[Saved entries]

--------------------

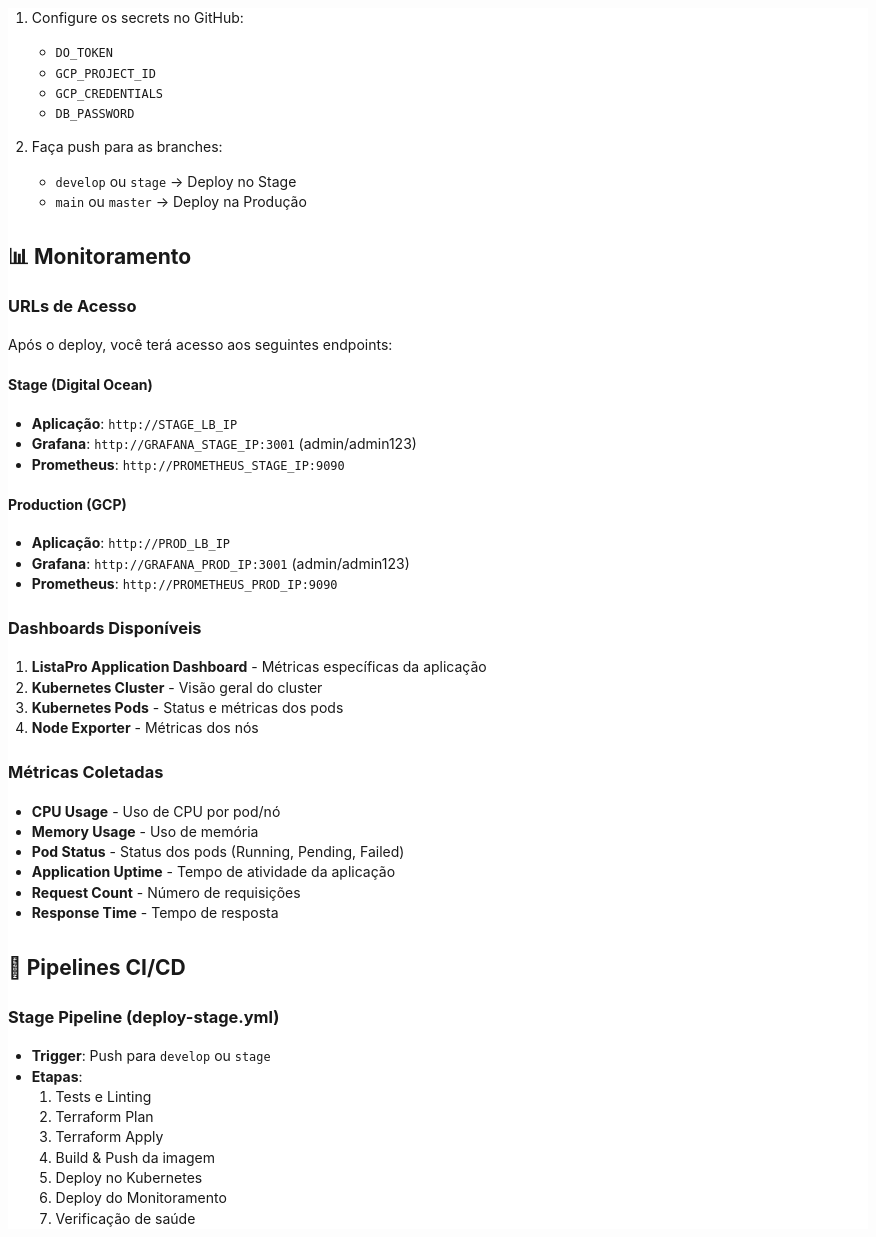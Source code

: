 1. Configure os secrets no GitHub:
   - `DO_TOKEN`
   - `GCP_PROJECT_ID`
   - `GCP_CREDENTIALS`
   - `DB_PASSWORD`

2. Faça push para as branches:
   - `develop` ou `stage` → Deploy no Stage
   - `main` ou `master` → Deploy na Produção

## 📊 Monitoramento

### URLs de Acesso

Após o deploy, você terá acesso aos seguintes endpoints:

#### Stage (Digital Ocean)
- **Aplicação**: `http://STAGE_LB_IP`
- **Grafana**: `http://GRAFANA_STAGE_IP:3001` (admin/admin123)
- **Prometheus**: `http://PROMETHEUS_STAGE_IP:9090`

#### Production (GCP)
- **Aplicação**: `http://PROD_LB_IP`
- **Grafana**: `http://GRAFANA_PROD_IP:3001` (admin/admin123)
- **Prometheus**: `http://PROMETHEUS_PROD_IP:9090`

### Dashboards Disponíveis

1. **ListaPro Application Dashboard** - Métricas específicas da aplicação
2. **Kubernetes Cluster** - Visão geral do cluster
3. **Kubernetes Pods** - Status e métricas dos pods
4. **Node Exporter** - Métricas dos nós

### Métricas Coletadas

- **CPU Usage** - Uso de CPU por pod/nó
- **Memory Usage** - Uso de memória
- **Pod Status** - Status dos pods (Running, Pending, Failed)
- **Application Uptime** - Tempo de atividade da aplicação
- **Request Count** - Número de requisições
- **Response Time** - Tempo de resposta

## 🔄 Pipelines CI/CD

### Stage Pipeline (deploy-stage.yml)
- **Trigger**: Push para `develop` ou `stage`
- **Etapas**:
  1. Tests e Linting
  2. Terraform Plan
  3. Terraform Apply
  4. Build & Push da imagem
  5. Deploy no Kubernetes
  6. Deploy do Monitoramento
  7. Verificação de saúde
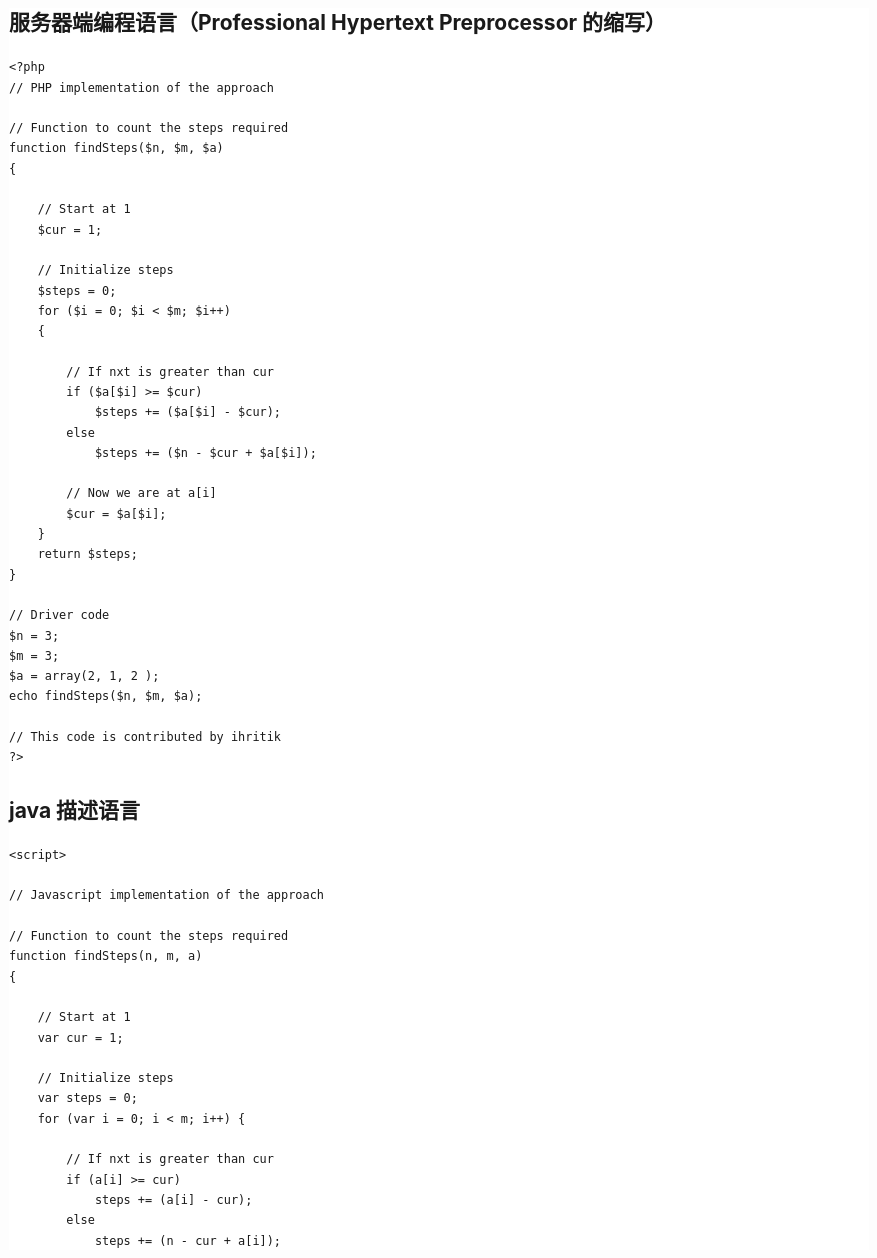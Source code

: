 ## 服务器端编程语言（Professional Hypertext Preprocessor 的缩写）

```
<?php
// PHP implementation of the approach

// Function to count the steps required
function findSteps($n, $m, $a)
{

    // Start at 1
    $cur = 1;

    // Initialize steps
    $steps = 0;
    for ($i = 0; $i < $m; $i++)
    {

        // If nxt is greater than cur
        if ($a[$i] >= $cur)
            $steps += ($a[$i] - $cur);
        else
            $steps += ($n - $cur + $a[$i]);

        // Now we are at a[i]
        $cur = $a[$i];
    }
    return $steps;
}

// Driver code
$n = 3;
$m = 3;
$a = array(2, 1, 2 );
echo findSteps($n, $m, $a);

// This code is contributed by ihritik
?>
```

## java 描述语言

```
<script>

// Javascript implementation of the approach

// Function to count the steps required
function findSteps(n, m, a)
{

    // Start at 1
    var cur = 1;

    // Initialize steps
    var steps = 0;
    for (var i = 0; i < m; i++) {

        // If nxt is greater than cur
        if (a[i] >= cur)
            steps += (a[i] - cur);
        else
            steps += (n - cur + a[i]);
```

--------------------

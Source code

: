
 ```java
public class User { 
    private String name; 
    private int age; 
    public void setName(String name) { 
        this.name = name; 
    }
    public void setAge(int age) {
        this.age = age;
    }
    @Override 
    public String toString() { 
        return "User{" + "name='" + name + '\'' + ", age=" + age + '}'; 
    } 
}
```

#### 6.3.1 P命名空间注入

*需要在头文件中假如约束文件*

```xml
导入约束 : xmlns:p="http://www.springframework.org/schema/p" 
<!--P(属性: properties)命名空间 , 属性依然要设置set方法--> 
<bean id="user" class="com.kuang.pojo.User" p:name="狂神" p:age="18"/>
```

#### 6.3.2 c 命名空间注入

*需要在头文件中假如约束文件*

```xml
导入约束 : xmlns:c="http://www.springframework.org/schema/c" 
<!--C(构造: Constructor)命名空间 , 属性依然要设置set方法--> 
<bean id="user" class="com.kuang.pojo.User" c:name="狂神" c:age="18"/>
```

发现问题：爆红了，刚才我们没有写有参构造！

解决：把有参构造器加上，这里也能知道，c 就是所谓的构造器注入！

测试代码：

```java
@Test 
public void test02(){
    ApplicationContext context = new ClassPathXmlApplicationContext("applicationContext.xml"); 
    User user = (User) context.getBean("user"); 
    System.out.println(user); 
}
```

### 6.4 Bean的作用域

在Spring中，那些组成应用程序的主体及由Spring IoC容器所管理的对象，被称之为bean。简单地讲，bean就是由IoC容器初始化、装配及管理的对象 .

--------------------

ASSIGNED TASK -
Where the string "void" appears in a line of the entries, that line counts; state the total number of such lines and nothing else.

ANSWER BOX -
3